Pobudka o piątej rano. Ciężki kac, ale trzeba wstać. Budzik zadzwonił, ale to nie jest kolejny dzień pracy. Dzisiaj wyjazd. Kolejna długa droga za swoją drużyną na drugi koniec Polski. Szybki prysznic, telefon do znajomych, wymarsz z domu, jeszcze sklep i zakup kilku piw na drogę wraz z prowiantem.
Na dworcu masa ludzi w barwach, pierwsze śpiewy. Dwa wypite browary pozwalają zapomnieć o męczącym kacu po piątkowej imprezie. Podjeżdża specjal. Doborowe towarzystwo, śmiech na ustach, kolejne śpiewy. Jesteśmy zawsze tam…

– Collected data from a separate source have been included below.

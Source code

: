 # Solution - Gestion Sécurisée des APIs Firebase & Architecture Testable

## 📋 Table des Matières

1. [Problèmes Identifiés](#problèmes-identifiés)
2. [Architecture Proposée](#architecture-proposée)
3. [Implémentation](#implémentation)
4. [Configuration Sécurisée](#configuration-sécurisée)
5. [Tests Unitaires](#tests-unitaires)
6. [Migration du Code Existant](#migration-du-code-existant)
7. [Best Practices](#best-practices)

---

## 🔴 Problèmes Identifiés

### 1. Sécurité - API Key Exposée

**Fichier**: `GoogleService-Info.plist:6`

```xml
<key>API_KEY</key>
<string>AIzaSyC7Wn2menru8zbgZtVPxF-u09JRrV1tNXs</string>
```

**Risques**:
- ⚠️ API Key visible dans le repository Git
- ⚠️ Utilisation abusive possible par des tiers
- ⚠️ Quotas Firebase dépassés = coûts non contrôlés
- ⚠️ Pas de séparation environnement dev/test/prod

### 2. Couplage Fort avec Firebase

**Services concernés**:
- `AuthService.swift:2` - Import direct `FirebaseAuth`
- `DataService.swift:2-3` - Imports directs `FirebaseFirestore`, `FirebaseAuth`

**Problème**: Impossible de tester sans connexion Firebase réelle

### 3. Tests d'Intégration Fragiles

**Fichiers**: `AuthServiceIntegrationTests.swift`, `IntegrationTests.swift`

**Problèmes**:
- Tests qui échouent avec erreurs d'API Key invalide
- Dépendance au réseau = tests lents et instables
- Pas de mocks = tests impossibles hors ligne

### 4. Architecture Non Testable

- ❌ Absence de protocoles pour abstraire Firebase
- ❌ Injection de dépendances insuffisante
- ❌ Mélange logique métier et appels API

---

Po długiej podróży dojeżdzasz do docelowego miasta. Na dworcu aż roi się od policji, która uzbrojona niczym rzymski legion czeka na jakiekolwiek Twoje potknięcie. Wyrzucony papieros tam, gdzie nie trzeba? Pusta butelka po piwie w ręce? Dajcie człowieka, a znajdzie sie na niego paragraf. Zawsze i wszędzie...
Wejście na stadion, o dziwo, przebiega bardzo szyko. Co z tego, że na tablicy wyników widnieje już 40 minuta meczu? Grunt, że cała grupa dotarła. Donośne gwizdy gospodarzy na chwilę cichną, a cała Twoja grupa, korzystając z chwilowej ciszy, ryknęła z całej siły. Jesteśmy zawsze tam...
Przez cały mecz doping z Twojego sektora nie ustaje. Trudno się przebić przez kilkutysieczny młyn gospodarzy, ale każda kolejna akcja Twojej drużyny nakręca Cię jeszcze bardziej do tego, żeby zedrzeć gardło do końca. Ostatnie minuty meczu, gol i euforia na sektorze. Twoja drużyna wygrywa,a sektor płonie od rac. Coście tak cicho....
(...)
Pobudka o piątej rano. Ciężki kac, ale trzeba wstać. Budzik zadzwonił, dzisiaj kolejny dzień pracy. Stojąc w korku i próbując doprowadzić się do porządku, myślisz tylko o jednym. Za dwa tygodnie kolejny wyjazd, a Tobie skończył się urlop.
- Haha, i tak pojadę. - mówisz sam do siebie, trąbiąc na pijanego idiotę, który wytoczył się na jezdnię.